Member of the Legislative Assembly of Manitoba for La Verendrye
- In office August 6, 1915 – July 27, 1936
- Preceded by: Jean-Baptiste Lauzon
- Succeeded by: Sauveur Marcoux

Personal details
- Born: November 11, 1879 St. Pierre du Sud, Quebec
- Died: March 8, 1967 (aged 87) Winnipeg, Manitoba
- Party: Progressive / Liberal-Progressive
- Occupation: telegraph operator, businessman

= Philippe Adjutor Talbot =

Canadian politician (1879–1967)

Philippe Adjutor Talbot (November 11, 1879 – March 8, 1967) was a politician in Manitoba, Canada. He served in the Legislative Assembly of Manitoba from 1915 to 1936, and was Speaker of the Assembly from 1923 to 1936. His name sometimes appears as Peter Talbot.

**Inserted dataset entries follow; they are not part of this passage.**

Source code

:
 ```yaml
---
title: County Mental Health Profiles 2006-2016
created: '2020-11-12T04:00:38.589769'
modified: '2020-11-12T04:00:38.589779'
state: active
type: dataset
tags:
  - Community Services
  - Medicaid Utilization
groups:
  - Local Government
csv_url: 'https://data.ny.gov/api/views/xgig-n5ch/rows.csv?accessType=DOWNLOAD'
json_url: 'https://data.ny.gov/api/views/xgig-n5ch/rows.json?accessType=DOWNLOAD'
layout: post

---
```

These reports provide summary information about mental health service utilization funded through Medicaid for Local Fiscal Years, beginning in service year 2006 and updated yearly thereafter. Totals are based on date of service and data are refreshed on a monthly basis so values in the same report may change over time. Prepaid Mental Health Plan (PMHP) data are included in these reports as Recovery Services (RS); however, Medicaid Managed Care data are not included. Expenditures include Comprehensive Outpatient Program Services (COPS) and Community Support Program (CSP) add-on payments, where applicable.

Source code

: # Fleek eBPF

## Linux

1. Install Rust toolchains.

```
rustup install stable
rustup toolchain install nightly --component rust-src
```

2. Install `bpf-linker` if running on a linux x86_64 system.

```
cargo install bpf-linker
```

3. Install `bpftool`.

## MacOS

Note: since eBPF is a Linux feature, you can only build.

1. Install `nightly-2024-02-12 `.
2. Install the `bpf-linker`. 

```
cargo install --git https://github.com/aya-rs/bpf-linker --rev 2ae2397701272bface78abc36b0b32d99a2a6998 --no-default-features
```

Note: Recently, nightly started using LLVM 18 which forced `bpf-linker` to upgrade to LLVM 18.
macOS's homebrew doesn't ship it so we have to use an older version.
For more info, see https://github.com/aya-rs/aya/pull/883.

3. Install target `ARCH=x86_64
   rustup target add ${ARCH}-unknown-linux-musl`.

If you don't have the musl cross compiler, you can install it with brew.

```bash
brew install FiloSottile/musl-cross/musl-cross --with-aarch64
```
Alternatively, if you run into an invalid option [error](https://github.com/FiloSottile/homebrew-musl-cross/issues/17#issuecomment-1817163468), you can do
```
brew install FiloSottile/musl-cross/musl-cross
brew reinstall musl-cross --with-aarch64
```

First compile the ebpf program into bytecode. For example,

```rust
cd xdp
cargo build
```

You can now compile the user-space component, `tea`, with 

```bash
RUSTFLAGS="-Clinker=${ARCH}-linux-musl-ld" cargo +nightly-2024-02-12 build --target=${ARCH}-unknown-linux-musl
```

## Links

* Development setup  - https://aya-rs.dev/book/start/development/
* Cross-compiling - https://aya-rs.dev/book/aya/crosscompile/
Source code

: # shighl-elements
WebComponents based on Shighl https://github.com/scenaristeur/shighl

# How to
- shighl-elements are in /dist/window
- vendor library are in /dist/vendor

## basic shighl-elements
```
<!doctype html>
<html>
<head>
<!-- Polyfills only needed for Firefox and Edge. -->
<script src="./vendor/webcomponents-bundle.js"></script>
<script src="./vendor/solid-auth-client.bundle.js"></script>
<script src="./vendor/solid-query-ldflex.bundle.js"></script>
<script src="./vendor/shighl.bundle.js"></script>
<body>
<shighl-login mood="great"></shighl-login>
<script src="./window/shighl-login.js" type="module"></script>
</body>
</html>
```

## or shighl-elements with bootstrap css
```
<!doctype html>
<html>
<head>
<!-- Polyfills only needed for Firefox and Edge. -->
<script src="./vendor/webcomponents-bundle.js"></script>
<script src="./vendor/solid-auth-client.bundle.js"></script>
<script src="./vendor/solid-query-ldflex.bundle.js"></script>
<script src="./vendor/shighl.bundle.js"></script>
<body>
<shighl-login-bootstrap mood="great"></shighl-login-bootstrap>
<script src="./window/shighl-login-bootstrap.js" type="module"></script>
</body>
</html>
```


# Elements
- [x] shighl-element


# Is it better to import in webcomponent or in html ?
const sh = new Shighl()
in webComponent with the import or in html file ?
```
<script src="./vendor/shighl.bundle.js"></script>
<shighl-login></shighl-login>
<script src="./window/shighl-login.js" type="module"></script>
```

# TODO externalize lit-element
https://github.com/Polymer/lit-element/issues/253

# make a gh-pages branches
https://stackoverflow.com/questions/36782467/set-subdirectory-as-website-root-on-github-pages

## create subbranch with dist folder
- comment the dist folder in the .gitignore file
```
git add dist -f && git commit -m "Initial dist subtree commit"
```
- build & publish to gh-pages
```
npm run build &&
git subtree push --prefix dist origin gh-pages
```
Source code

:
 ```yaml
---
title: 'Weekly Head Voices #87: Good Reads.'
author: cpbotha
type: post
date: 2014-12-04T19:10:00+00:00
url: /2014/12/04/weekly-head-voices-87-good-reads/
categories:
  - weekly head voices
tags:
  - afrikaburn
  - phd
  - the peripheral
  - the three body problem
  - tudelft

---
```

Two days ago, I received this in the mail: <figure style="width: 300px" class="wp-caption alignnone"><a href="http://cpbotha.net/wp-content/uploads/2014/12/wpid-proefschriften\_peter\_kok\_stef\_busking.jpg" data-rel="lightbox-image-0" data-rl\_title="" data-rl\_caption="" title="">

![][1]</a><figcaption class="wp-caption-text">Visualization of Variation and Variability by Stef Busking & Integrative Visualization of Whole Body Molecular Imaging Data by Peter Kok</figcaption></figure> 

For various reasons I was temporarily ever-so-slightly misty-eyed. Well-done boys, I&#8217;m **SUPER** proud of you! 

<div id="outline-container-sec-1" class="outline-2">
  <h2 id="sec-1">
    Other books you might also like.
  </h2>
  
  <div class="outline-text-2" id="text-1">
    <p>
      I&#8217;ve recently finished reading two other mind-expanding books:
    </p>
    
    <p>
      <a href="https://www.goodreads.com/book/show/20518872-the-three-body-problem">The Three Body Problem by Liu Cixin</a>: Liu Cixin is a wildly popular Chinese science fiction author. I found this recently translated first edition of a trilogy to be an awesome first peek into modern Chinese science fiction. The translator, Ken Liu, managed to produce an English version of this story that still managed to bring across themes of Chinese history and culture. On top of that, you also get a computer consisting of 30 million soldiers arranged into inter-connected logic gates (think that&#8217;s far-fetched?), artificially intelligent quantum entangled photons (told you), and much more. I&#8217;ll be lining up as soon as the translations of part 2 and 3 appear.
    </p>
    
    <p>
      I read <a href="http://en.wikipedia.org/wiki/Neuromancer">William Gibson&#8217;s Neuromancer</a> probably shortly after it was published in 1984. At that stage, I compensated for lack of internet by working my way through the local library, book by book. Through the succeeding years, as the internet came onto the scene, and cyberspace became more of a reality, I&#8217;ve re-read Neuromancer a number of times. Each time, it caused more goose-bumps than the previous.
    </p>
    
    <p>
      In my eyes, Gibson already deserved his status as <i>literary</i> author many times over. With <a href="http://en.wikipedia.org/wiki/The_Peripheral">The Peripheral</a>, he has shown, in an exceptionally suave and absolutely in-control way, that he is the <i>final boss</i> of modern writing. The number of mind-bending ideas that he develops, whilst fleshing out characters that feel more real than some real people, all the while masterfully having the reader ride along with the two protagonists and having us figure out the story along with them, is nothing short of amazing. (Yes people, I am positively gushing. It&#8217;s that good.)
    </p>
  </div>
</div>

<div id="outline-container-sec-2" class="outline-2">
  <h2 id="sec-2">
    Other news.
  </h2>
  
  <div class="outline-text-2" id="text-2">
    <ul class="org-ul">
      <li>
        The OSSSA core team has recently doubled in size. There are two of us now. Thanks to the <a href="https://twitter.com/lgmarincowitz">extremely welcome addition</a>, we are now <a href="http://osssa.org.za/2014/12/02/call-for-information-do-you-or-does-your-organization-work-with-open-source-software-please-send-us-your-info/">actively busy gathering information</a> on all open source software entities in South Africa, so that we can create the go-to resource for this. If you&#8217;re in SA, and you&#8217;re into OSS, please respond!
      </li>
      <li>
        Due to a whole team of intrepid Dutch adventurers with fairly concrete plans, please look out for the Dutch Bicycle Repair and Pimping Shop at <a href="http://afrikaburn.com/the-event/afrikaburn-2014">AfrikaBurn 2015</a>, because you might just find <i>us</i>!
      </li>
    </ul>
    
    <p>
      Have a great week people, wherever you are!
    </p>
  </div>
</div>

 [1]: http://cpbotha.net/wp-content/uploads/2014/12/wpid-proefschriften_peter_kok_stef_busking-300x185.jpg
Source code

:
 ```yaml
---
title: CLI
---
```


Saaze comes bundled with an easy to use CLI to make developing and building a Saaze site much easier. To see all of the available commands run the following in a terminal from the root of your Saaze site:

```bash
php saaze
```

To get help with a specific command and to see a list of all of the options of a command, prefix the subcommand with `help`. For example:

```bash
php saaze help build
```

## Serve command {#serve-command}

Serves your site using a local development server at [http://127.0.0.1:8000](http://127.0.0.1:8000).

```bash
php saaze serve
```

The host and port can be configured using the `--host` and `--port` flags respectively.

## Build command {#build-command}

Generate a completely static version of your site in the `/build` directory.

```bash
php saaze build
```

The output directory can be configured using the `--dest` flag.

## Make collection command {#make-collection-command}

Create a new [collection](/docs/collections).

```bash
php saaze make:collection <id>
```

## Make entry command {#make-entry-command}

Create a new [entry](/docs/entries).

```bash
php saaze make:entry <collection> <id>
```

Talbot was born at St. Pierre du Sud, in the county of Montmagny, Québec, the son of Elzear Talbot and Delina Bacon, and was educated at St. Ferdinand d'Halifax College. Talbot first worked as a telegraph operator and was employed with the Canadian National Railway until 1906. He was a broker and a director of Canadian Agencies Limited and Northern Supply Co., Ltd. Talbot was a business partner of Aimé Bénard. In 1913, he married Charlotte Duguet.

He first ran for the Manitoba legislature in the 1914 provincial election, as a candidate of the Manitoba Liberal Party in La Verendrye. He lost to Conservative Jean-Baptiste Lauzon by 228 votes. He ran again in the 1915 election, and defeated Lauzon by 155 votes amid a provincial Liberal landslide.

Talbot initially served as a backbench supporter of Tobias Norris's ministry, but later left the party to become an independent member over the Manitoba Schools question. He was re-elected as an independent in the 1920 provincial election, defeating Farmer candidate L.R. Magnum by 314 votes. He became affiliated with the United Farmers of Manitoba (UFM) after this election, and was re-elected under the UFM banner in the 1922 provincial election. The UFM unexpectedly won a majority of seats, and formed government as the Progressive Party. Talbot was named as Speaker of the Legislature when it met on January 18, 1923, and continued in this office for the next thirteen years.

Talbot was re-elected without difficulty in the 1927 provincial election. In 1932, the Progressive Party formed an electoral alliance with the Liberal Party, and government members became known as "Liberal-Progressives". Talbot was narrowly returned in the 1932 campaign, defeating Conservative R.J.E. Arpin by only 76 votes. He did not seek re-election in 1936.

From 1937 to 1948, he served as clerk of the Executive Council.